Spartan is open source, implemented within the R statistical environment, and freely available from both the Comprehensive R Archive Network (CRAN) and on this page below. Use of the package is demonstrated via the tutorial published in the R Journal. Example simulation data for each technique described are available in the tabs below.
Consistency analysis operates by contrasting distributions of responses from stochastic simulations, all generated using the same fixed set of parameter values and containing identical numbers of simulation samples. By varying the number of samples comprising the distributions, the analysis determines the number required to obtain statistically consistent distributions, where the response can be attributed to the parameter values and not affected by randomness in the simulation.

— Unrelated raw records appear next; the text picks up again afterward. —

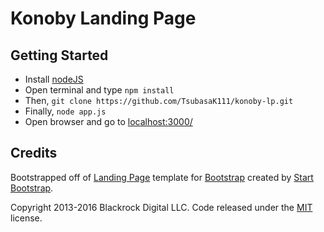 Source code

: # Konoby Landing Page


## Getting Started

- Install [nodeJS](https://nodejs.org/en/)
- Open terminal and type `npm install`
- Then, `git clone https://github.com/TsubasaK111/konoby-lp.git`
- Finally, `node app.js`
- Open browser and go to [localhost:3000/](http://localhost:3000/)

## Credits

Bootstrapped off of [Landing Page](http://startbootstrap.com/template-overviews/landing-page/) template for [Bootstrap](http://getbootstrap.com/) created by [Start Bootstrap](http://startbootstrap.com/).

Copyright 2013-2016 Blackrock Digital LLC. Code released under the [MIT](https://github.com/BlackrockDigital/startbootstrap-landing-page/blob/gh-pages/LICENSE) license. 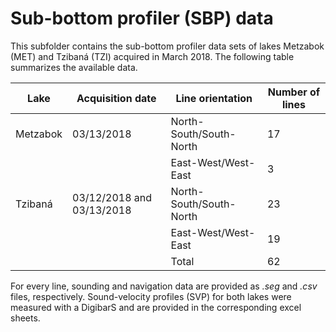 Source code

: # Sub-bottom profiler (SBP) data

This subfolder contains the sub-bottom profiler data sets of lakes Metzabok (MET) and Tzibaná (TZI) acquired in March 2018. The following table summarizes the available data.

| Lake | Acquisition date | Line orientation | Number of lines |
| --- | --- | --- | --- |
| Metzabok | 03/13/2018 | North-South/South-North | 17 |
|   |  | East-West/West-East | 3 |
| Tzibaná | 03/12/2018 and 03/13/2018 |North-South/South-North | 23 |
|   |  | East-West/West-East | 19 |
| | | Total | 62 |

For every line, sounding and navigation data are provided as *.seg* and *.csv* files, respectively. Sound-velocity profiles (SVP) for both lakes were measured with a DigibarS and are provided in the corresponding excel sheets.
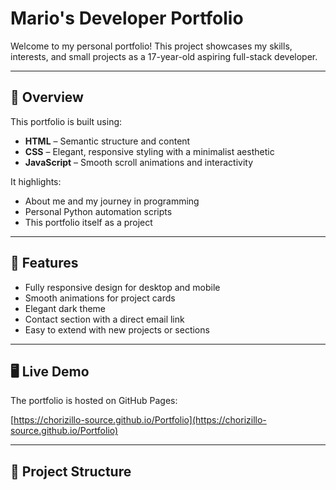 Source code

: # Mario's Developer Portfolio

Welcome to my personal portfolio! This project showcases my skills, interests, and small projects as a 17-year-old aspiring full-stack developer.

---

## 🚀 Overview

This portfolio is built using:

- **HTML** – Semantic structure and content
- **CSS** – Elegant, responsive styling with a minimalist aesthetic
- **JavaScript** – Smooth scroll animations and interactivity

It highlights:

- About me and my journey in programming
- Personal Python automation scripts
- This portfolio itself as a project

---

## 🎨 Features

- Fully responsive design for desktop and mobile
- Smooth animations for project cards
- Elegant dark theme
- Contact section with a direct email link
- Easy to extend with new projects or sections

---

## 🖥️ Live Demo

The portfolio is hosted on GitHub Pages:

[https://chorizillo-source.github.io/Portfolio](https://chorizillo-source.github.io/Portfolio)

---

## 📂 Project Structure

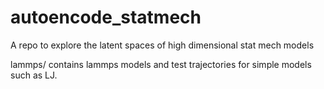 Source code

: # autoencode_statmech
A repo to explore the latent spaces of high dimensional stat mech models

lammps/ 
contains lammps models and test trajectories for simple models such as LJ.
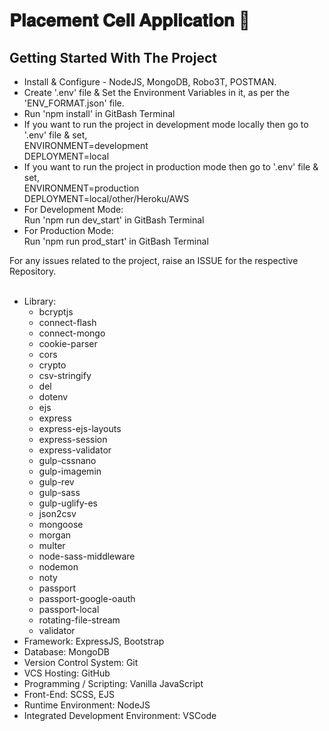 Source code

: # 𝐏𝐥𝐚𝐜𝐞𝐦𝐞𝐧𝐭 𝐂𝐞𝐥𝐥 𝐀𝐩𝐩𝐥𝐢𝐜𝐚𝐭𝐢𝐨𝐧 🚀

##  Getting Started With The Project

-  Install & Configure - NodeJS, MongoDB, Robo3T, POSTMAN.
-  Create '.env' file & Set the Environment Variables in it, as per the 'ENV_FORMAT.json' file.
-  Run 'npm install' in GitBash Terminal
-  If you want to run the project in development mode locally then go to '.env' file & set, <br/>
   ENVIRONMENT=development <br/>
   DEPLOYMENT=local
-  If you want to run the project in production mode then go to '.env' file & set, <br/>
   ENVIRONMENT=production <br/>
   DEPLOYMENT=local/other/Heroku/AWS
-  For Development Mode: <br/>
   Run 'npm run dev_start' in GitBash Terminal
-  For Production Mode: <br/>
   Run 'npm run prod_start' in GitBash Terminal

For any issues related to the project, raise an ISSUE for the respective Repository.
<br/>
<br/>


-  Library:
   -  bcryptjs
   -  connect-flash
   -  connect-mongo
   -  cookie-parser
   -  cors
   -  crypto
   -  csv-stringify
   -  del
   -  dotenv
   -  ejs
   -  express
   -  express-ejs-layouts
   -  express-session
   -  express-validator
   -  gulp-cssnano
   -  gulp-imagemin
   -  gulp-rev
   -  gulp-sass
   -  gulp-uglify-es
   -  json2csv
   -  mongoose
   -  morgan
   -  multer
   -  node-sass-middleware
   -  nodemon
   -  noty
   -  passport
   -  passport-google-oauth
   -  passport-local
   -  rotating-file-stream
   -  validator
-  Framework: ExpressJS, Bootstrap
-  Database: MongoDB
-  Version Control System: Git
-  VCS Hosting: GitHub
-  Programming / Scripting: Vanilla JavaScript
-  Front-End: SCSS, EJS
-  Runtime Environment: NodeJS
-  Integrated Development Environment: VSCode
   <br/>
   <br/>

<br/>

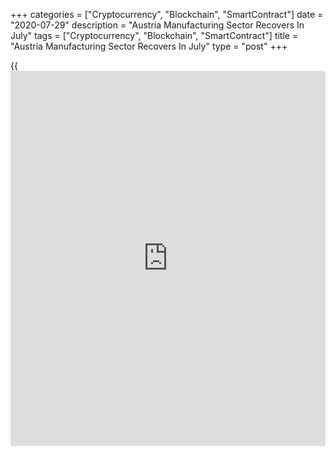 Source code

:+++
categories = ["Cryptocurrency", "Blockchain", "SmartContract"]
date = "2020-07-29"
description = "Austria Manufacturing Sector Recovers In July"
tags = ["Cryptocurrency", "Blockchain", "SmartContract"]
title = "Austria Manufacturing Sector Recovers In July"
type = "post"
+++

{{<iframe id="large-banner" src="https://www.bounty.group/#slide=2.0" width="100%" height="600" scrolling="no" style="border: 0px solid rgb(216, 221, 230); border-radius: 3px;">}}

Austria's manufacturing sector activity recovered in July amid a rise in
both output and new orders, data from IHS Markit showed Wednesday.

The headline UniCredit Bank Austria manufacturing Purchasing Managers'
Index rose to 52.8 in July from 46.5 in June. This was the highest
reading since December 2018. Any score above 50 indicates expansion in
the sector.

New orders rose for the first time since late-2018, while exports sales
were lower for the sixth straight month in July.

Backlogs of work increased for the first time since February. The
willingness to reduce the workforce numbers was less in July, with the
rate of job shedding easing for the third straight month.

Output rose for the first time since February, reflecting growing hopes
of recovery.

Purchasing activity increased for the first time in nearly one-
and-a-half years in July. Input delivery times remained partially
unchanged, following the delays caused by the pandemic and lockdown.

Input prices fell for the fourteenth straight month in July and factory
gate charges dropped further.

For comments and feedback [contact](https://www.playgroundfx.com/contact/): editorial@rtt[news](https://www.letsplayfx.com/blog/forex-news-website/).com

[Economic News][1]

 **What parts of the world are seeing the best (and worst) economic
performances lately? Click[here][2] to check out our [Econ Scorecard][2]
and find out! See up-to-the-moment [ranking](https://www.playgroundfx.com/blog/crypto-exchange-ranking/)s for the best and worst
performers in [GDP][3], [unemployment rate][4], [inflation][5] and much
more.**

   1. www.rtt[news](https://www.letsplayfx.com/blog/forex-news-website/).com/Content/EconomicNews.aspx
   2. www.rtt[news](https://www.letsplayfx.com/blog/forex-news-website/).com/economic-scorecard/world-rank/PPI/highest-performance.aspx
   3. www.rtt[news](https://www.letsplayfx.com/blog/forex-news-website/).com/economic-scorecard/world-rank/GDP/highest-performance.aspx
   4. www.rtt[news](https://www.letsplayfx.com/blog/forex-news-website/).com/economic-scorecard/world-rank/unemployment-rate/lowest-performance.aspx
   5. www.rtt[news](https://www.letsplayfx.com/blog/forex-news-website/).com/economic-scorecard/world-rank/CPI/highest-performance.aspx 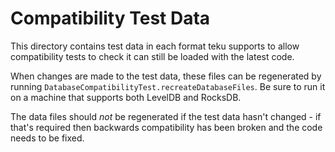 # Compatibility Test Data

This directory contains test data in each format teku supports to allow compatibility tests to check
it can still be loaded with the latest code.

When changes are made to the test data, these files can be regenerated by running
`DatabaseCompatibilityTest.recreateDatabaseFiles`. Be sure to run it on a machine that supports 
both LevelDB and RocksDB.

The data files should *not* be regenerated if the test data hasn't changed - if that's required then 
backwards compatibility has been broken and the code needs to be fixed.
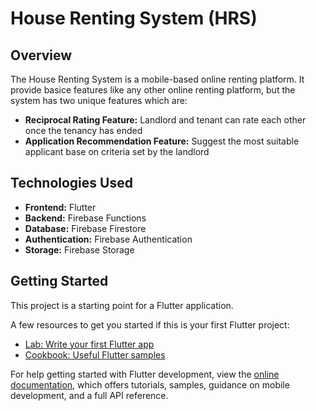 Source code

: # House Renting System (HRS)

## Overview
The House Renting System is a mobile-based online renting platform. It provide basice features like any other online renting platform, but the system has two unique features which are:
  - **Reciprocal Rating Feature:** Landlord and tenant can rate each other once the tenancy has ended
  - **Application Recommendation Feature:** Suggest the most suitable applicant base on criteria set by the landlord

## Technologies Used
  - **Frontend:** Flutter
  - **Backend:** Firebase Functions
  - **Database:** Firebase Firestore
  - **Authentication:** Firebase Authentication
  - **Storage:** Firebase Storage

## Getting Started

This project is a starting point for a Flutter application.

A few resources to get you started if this is your first Flutter project:

- [Lab: Write your first Flutter app](https://docs.flutter.dev/get-started/codelab)
- [Cookbook: Useful Flutter samples](https://docs.flutter.dev/cookbook)

For help getting started with Flutter development, view the
[online documentation](https://docs.flutter.dev/), which offers tutorials,
samples, guidance on mobile development, and a full API reference.
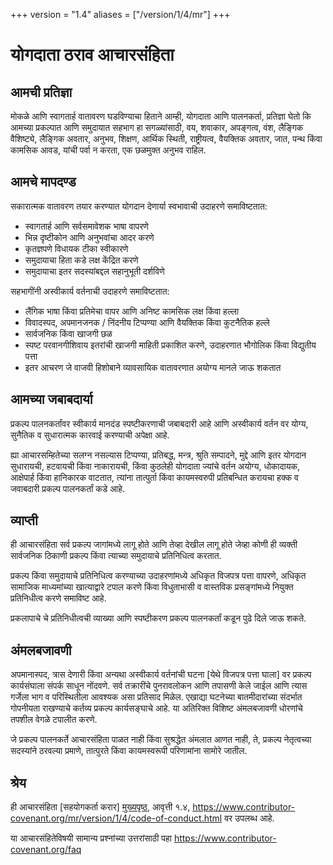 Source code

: +++
version = "1.4"
aliases = ["/version/1/4/mr"]
+++

# योगदाता ठराव आचारसंहिता

## आमची प्रतिज्ञा

मोकळे आणि स्वागतार्ह वातावरण घडविण्याचा हिताने आम्ही, योगदाता आणि पालनकर्ता,
प्रतिज्ञा घेतो कि आमच्या प्रकल्पात आणि समुदायात सहभाग हा सगळ्यांसाठी, वय,
शवाकार, अपङ्गत्व, वंश, लैङ्गिक वैशिष्ट्ये, लैङ्गिक अवतार, अनुभव, शिक्षण, आर्थिक
स्थिती, राष्ट्रीयत्व, वैयक्तिक अवतार, जात, पन्थ किंवा कामसिक आवड, यांची पर्वा न
करता, एक छळमुक्त अनुभव राहिल.

## आमचे मापदण्ड
सकारात्मक वातावरण तयार करण्यात योगदान देणार्या स्वभावाची उदाहरणे समाविष्टतात:

* स्वागतार्ह आणि सर्वसमावेशक भाषा वापरणे
* भिन्न दृष्टीकोन आणि अनुभवांचा आदर करणे
* कृतज्ञपणे विधायक टीका स्वीकारणे
* समुदायाचा हिता कडे लक्ष केंद्रित करणे
* समुदायाचा इतर सदस्यांबद्दल सहानुभूती दर्शविणे

सहभागींनी अस्वीकार्य वर्तनाची उदाहरणे समाविष्टतात:

* लैंगिक भाषा किंवा प्रतिमेचा वापर आणि अनिष्ट कामसिक लक्ष किंवा हल्ला
* विवादस्पद, अपमानजनक / निंदनीय टिप्पण्या आणि वैयक्तिक किंवा कुटनैतिक हल्ले
* सार्वजनिक किंवा खाजगी छळ
* स्पष्ट परवानगीशिवाय इतरांची खाजगी माहिती प्रकाशित करणे, उदाहरणात भौगोलिक
  किंवा विद्युतीय पत्ता
* इतर आचरण जे वाजवी हिशोबाने व्यावसायिक वातावरणात अयोग्य मानले जाऊ शकतात

## आमच्या जबाबदार्या

प्रकल्प पालनकर्तांवर स्वीकार्य मानदंड स्पष्टीकरणाची जबाबदारी आहे आणि अस्वीकार्य
वर्तन वर योग्य, सुनैतिक व सुधारात्मक कारवाई करण्याची अपेक्षा आहे.

ह्या आचारसम्हितेच्या सलग्न नसल्यास टिप्पण्या, प्रतिबद्ध, मन्त्र, श्रुति सम्पादने, मुद्दे
आणि इतर योगदान सुधारायची, हटवायची किंवा नाकारायची, किंवा कुठलेही
योगदाता ज्यांचे वर्तन अयोग्य, धोकादायक, आक्षेपार्ह किंवा हानिकारक वाटतात, त्यांना
तात्पुर्ता किंवा कायमस्वरुपी प्रतिबन्धित करायचा हक्क व जवाबदारी प्रकल्प पालनकर्तां
कडे आहे.

## व्याप्ती

ही आचारसंहिता सर्व प्रकल्प जागांमध्ये लागू होते आणि तेव्हा देखील लागू होते जेव्हा
कोणी ही व्यक्ती सार्वजनिक ठिकाणी प्रकल्प किंवा त्याच्या समुदायाचे प्रतिनिधित्व करतात.

प्रकल्प किंवा समुदायाचे प्रतिनिधित्व करण्याच्या उदाहरणांमध्ये अधिकृत विजपत्र पत्ता
वापरणे, अधिकृत सामाजिक माध्यमांच्या खात्याद्वारे टपाल करणे किंवा विधुताभासी व
वास्तविक प्रसङ्गांमध्ये नियुक्त प्रतिनिधीत्व करणे समाविष्ट आहे.

प्रकलापाचे चे प्रतिनिधीत्वची व्याख्या आणि स्पष्टीकरण प्रकल्प पालनकर्तां कडून
पुढे दिले जाऊ शकते.

## अंमलबजावणी

अपमानास्पद, त्रास देणारी किंवा अन्यथा अस्वीकार्य वर्तनांची घटना [येथे विजपत्र पत्ता
घाला] वर प्रकल्प कार्यसंघाला संपर्क साधून नोंदवणे. सर्व तक्रारींचे पुनरावलोकन आणि
तपासणी केले जाईल आणि त्यास गर्जेला भाग व परिस्थितीला आवश्यक असा प्रतिसाद
मिळेल. एखाद्या घटनेच्या बातमीदारांच्या संदर्भात गोपनीयता राखण्याचे कर्तव्य प्रकल्प
कार्यसङ्घाचे आहे. या अतिरिक्त विशिष्ट अंमलबजावणी धोरणांचे तपशील वेगळे टपालीत करणे.

जे प्रकल्प पालनकर्ते आचारसंहिता पाळत नाही किंवा सुश्रद्धेत अंमलात आणत नाही, ते,
प्रकल्प नेतृत्वच्या सदस्यांने ठरवल्या प्रमाणे, तात्पुरते किंवा कायमस्वरूपी परिणामांना
सामोरे जातील.

## श्रेय

ही आचारसंहिता [सहयोगकर्ता करार] [मुख्यपृष्ठ], आवृत्ती १.४,
https://www.contributor-covenant.org/mr/version/1/4/code-of-conduct.html वर उपलब्ध आहे.

[मुख्यपृष्ठ]: https://www.contributor-covenant.org

या आचारसंहितेविषयी सामान्य प्रश्नांच्या उत्तरांसाठी पहा
https://www.contributor-covenant.org/faq
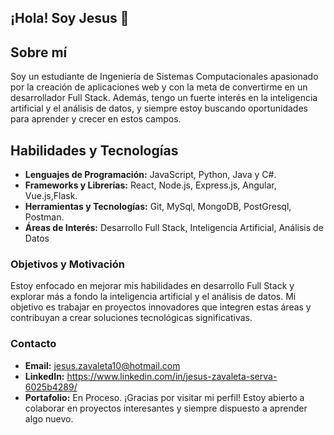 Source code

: ## ¡Hola! Soy Jesus 👋

## Sobre mí
Soy un estudiante de Ingeniería de Sistemas Computacionales apasionado por la creación de aplicaciones web y con la meta de convertirme en un desarrollador Full Stack. Además, tengo un fuerte interés en la inteligencia artificial y el análisis de datos, y siempre estoy buscando oportunidades para aprender y crecer en estos campos.

## Habilidades y Tecnologías
- **Lenguajes de Programación:** JavaScript, Python, Java y C#.
- **Frameworks y Librerías:** React, Node.js, Express.js, Angular, Vue.js,Flask.
- **Herramientas y Tecnologías:** Git, MySql, MongoDB, PostGresql, Postman.
- **Áreas de Interés:** Desarrollo Full Stack, Inteligencia Artificial, Análisis de Datos

<!--### Proyectos Destacados-->

### Objetivos y Motivación
Estoy enfocado en mejorar mis habilidades en desarrollo Full Stack y explorar más a fondo la inteligencia artificial y el análisis de datos. Mi objetivo es trabajar en proyectos innovadores que integren estas áreas y contribuyan a crear soluciones tecnológicas significativas.

### Contacto
- **Email:** jesus.zavaleta10@hotmail.com
- **LinkedIn:** https://www.linkedin.com/in/jesus-zavaleta-serva-6025b4289/
- **Portafolio:** En Proceso.
¡Gracias por visitar mi perfil! Estoy abierto a colaborar en proyectos interesantes y siempre dispuesto a aprender algo nuevo.
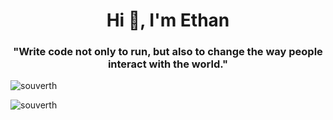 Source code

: <h1 align="center">Hi 👋, I'm Ethan</h1>
<h3 align="center">"Write code not only to run, but also to change the way people interact with the world."</h3>



<p><img align="center" src="https://github-readme-streak-stats.herokuapp.com/?user=souverth&" alt="souverth" /></p>


<p align="left"> <img src="https://komarev.com/ghpvc/?username=souverth&label=Profile%20views&color=0e75b6&style=flat" alt="souverth" /> </p>
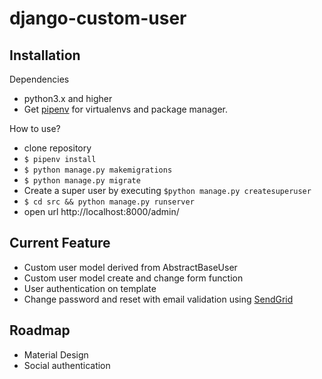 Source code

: # django-custom-user

## Installation


Dependencies
- python3.x and higher
- Get [pipenv](https://docs.pipenv.org/) for virtualenvs and package manager.

How to use?
- clone repository
- `$ pipenv install `
- `$ python manage.py makemigrations`
- `$ python manage.py migrate`
- Create a super user by executing `$python manage.py createsuperuser`
- `$ cd src && python manage.py runserver`
- open url http://localhost:8000/admin/

## Current Feature
- Custom user model derived from AbstractBaseUser
- Custom user model create and change form function
- User authentication on template
- Change password and reset with email validation using [SendGrid](https://sendgrid.com/)

## Roadmap
 - Material Design
 - Social authentication
  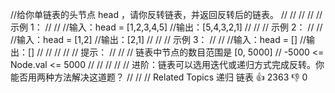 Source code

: //给你单链表的头节点 head ，请你反转链表，并返回反转后的链表。
// 
// 
// 
//
// 示例 1： 
//
// 
//输入：head = [1,2,3,4,5]
//输出：[5,4,3,2,1]
// 
//
// 示例 2： 
//
// 
//输入：head = [1,2]
//输出：[2,1]
// 
//
// 示例 3： 
//
// 
//输入：head = []
//输出：[]
// 
//
// 
//
// 提示： 
//
// 
// 链表中节点的数目范围是 [0, 5000] 
// -5000 <= Node.val <= 5000 
// 
//
// 
//
// 进阶：链表可以选用迭代或递归方式完成反转。你能否用两种方法解决这道题？ 
// 
// 
// Related Topics 递归 链表 👍 2363 👎 0
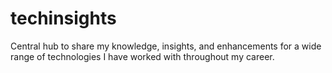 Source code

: # techinsights
Central hub to share my knowledge, insights, and enhancements for a wide range of technologies I have worked with throughout my career.
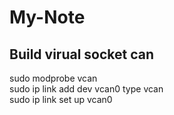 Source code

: # My-Note
## Build virual socket can
sudo modprobe vcan<br>
sudo ip link add dev vcan0 type vcan<br>
sudo ip link set up vcan0<br>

The robustness of a simulation response to parameter alteration can be determined through the use of this approach. A set of parameters of interest are identied, and a range of potential values each parameter could lie within is assigned. The technique examines the sensitivity to a change in one parameter. Thus, the value of each is perturbed independently, with all other parameters remaining at their calibrated value, and responses compared to determine the impact of parameter value change.
Though Robustness Analysis elucidates the effects of perturbations of one parameter, it cannot show any non-linear eects which occur when two or more are adjusted simultaneously. A Global Sensitivity Analysis technique is needed to identify such effects, and to give an indication of the parameters which have the greatest influence on the simulation output. Using this technique, a subset of parameter values are perturbed simultaneously, allowing correlations between parameter value and response to be calculated for each parameter.
Similarly to latin-hypercube sampling, this technique perturbs a selection of parameter values simultaneously. Parameter sampling and response analysis is conducted using the eFAST Approach (extended Fourier Amplitude Sampling Test). Values for each parameter are chosen using fourier frequency curves through a parameters potential range of values. A selected number of values are selected from points along the curve. Though all parameters are perturbed simultaneously, the method does focus on one parameter of interest in turn, by giving this a very different sampling frequency to that assigned to the other parameters. As this is the case, this technique is fairly complex, and we would recommend that those applying the technique study the references in the tutorial.
From Version 1.3, we have added the functionality to combine the statistical analysis available in Spartan with simulations generated in Netlogo.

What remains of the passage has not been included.